Woodland Garden

When Peter and Gill first came, this was a patch of small sycamore trees with grass.  Prior to 1805 this is probably the site of the church in Saline, demolished to build a larger version in the centre of the village. We have found no evidence in our digging; probably the need to recycle the stone meant the local farmer benefited.

Over the wall in the old graveyard members of Jacks family, who lived at Kirklands from 1860’s to 1920’s are buried.  Unfortunately, six of the children died in infancy, others, who reached adulthood, left to live in Canada and South Africa and one, Florence, was buried in the 1960s long after the new cemetery had taken over.

Beneath the sycamore trees snowdrops, hellebores, wood anenomes in several colours (white, white double, blue, primrose, yellow), snakehead fritillaries, erythroniums, bluebells and trilliums thrive.  Later the self-seeded Turks cap lilies (lily martagon) put on their show.
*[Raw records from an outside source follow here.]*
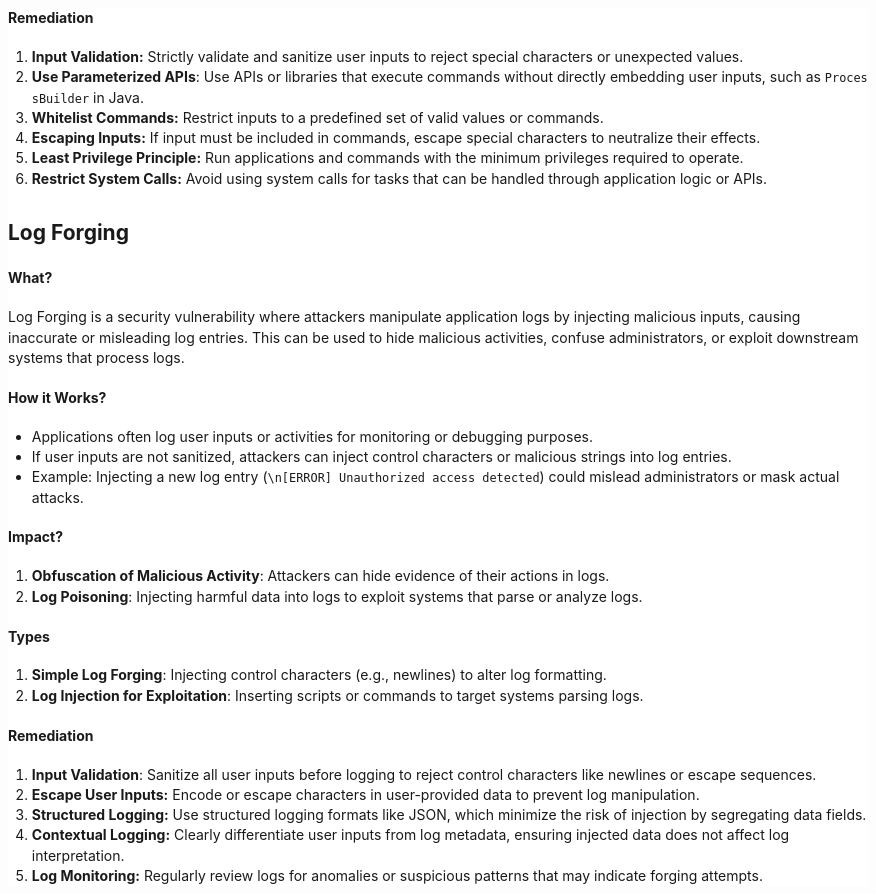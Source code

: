 #### Remediation

1. **Input Validation:** Strictly validate and sanitize user inputs to reject special characters or unexpected values.
2. **Use Parameterized APIs**: Use APIs or libraries that execute commands without directly embedding user inputs, such as `ProcessBuilder` in Java.
3. **Whitelist Commands:** Restrict inputs to a predefined set of valid values or commands.
4. **Escaping Inputs:** If input must be included in commands, escape special characters to neutralize their effects.
5. **Least Privilege Principle:** Run applications and commands with the minimum privileges required to operate.
6. **Restrict System Calls:** Avoid using system calls for tasks that can be handled through application logic or APIs.

## Log Forging

#### What?

Log Forging is a security vulnerability where attackers manipulate application logs by injecting malicious inputs, causing inaccurate or misleading log entries. This can be used to hide malicious activities, confuse administrators, or exploit downstream systems that process logs.

#### How it Works?

- Applications often log user inputs or activities for monitoring or debugging purposes.
- If user inputs are not sanitized, attackers can inject control characters or malicious strings into log entries.
- Example: Injecting a new log entry (`\n[ERROR] Unauthorized access detected`) could mislead administrators or mask actual attacks.

#### Impact?

1. **Obfuscation of Malicious Activity**: Attackers can hide evidence of their actions in logs.
2. **Log Poisoning**: Injecting harmful data into logs to exploit systems that parse or analyze logs.

#### Types

1. **Simple Log Forging**: Injecting control characters (e.g., newlines) to alter log formatting.
2. **Log Injection for Exploitation**: Inserting scripts or commands to target systems parsing logs.

#### Remediation

1. **Input Validation**: Sanitize all user inputs before logging to reject control characters like newlines or escape sequences.
2. **Escape User Inputs:** Encode or escape characters in user-provided data to prevent log manipulation.
3. **Structured Logging:** Use structured logging formats like JSON, which minimize the risk of injection by segregating data fields.
4. **Contextual Logging:** Clearly differentiate user inputs from log metadata, ensuring injected data does not affect log interpretation.
5. **Log Monitoring:** Regularly review logs for anomalies or suspicious patterns that may indicate forging attempts.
Peter loves ferns.  He started with one or two then he got the bug! Ferns names are almost impossible. So don’t ask him to name them all!  There’s a collection of 80 different ferns.  There’s Blechnum Chilense from Chile, which is quite rampant here. We bought it at Logan Botanic Gardens; the really tiny Blechnum Penna-Marine, a small spreading fern that Gill’s not so sure if she likes it because it spreads too quickly for her liking.

Proceed down the avenue towards the stream past ‘compost city’ where we have 8 huge compost bays and 3 leaf mould bays.  Compost is Peter’s specialist subject!  Gill thinks he’s rather obsessional about his compost, but he thinks it’s just a healthy interest and part of the recycling.  We have a friend, a tree surgeon, that provides us with shreddings to mix with grass and all the other garden material. Nothing gets wasted, everything gets turned back into wonderful compost.

Prince Charles’ gardener said that they turn out their compost bays three times to get things to compost properly. We don’t have the same machinery or the same staff level, but we like to turn it out once or twice to make the fantastic compost!  We’ve recently invested in a compost rotary sieve – perfect for potting up, though it takes some muscle power!

The leaves are kept separately.  We have a pile from last year’s leaves and a pile from the year before.  We use it to mix with compost to pot up Meconopsis and other beauties.  It’s wonderful black gold to put goodness back into the garden.



The Avenue of trees leading down from the compost area to the stream is probably a shortcut for people attending church on the site before 1805, so the bells would ring and they would rush up the Avenue to the church. For Peter and Gill one wonderful thing about moving to Kirklands was finding things like the old steps at the bottom of the Avenue covered with probably 150 years of leaves. They had lived here maybe five or six years before they found the steps. This has planted with snowdrops and hellebores. There is wild garlic that flowers beautifully in the spring, though it has to know when to stop.

Turn left at the bottom past the climbing frame and campfire.  The climbing frame was built for Cameron’s 9th (and 10th) birthdays during lockdown.  The path parallel to the stream is our bluebell walk, with snowdrops, hellebores in whites, pinks, purples and nearly black, rhododendrons including rhododendron barbatum with bright red flowers, rhododendron Solidarity with pink flowers and many, many more in all colours.  Candelabra primulas again in so many different colours and, of course, bluebells.

In the 1970s there was a row of dead Elm trees growing in the wall to the stream and much of the wall had fallen into the stream. Previous owners had grazed ponies in the paddock above the wall.  Over the years, we have dug out the roots, re-built the wall and slowly tried to cultivate the bluebells in this area. To encourage the bluebells and kill of the hog weed, nettles, ground elder etc we put carboard and newspaper over the weeds and added a thick layer of mulch on top.  Now some of the bluebells are being re-located to the woodland across the burn and other plants are taking their place.

In the last two or three years hundreds of the candelabra primulas have been grown from seed to create a display that follows on from the bluebells in May.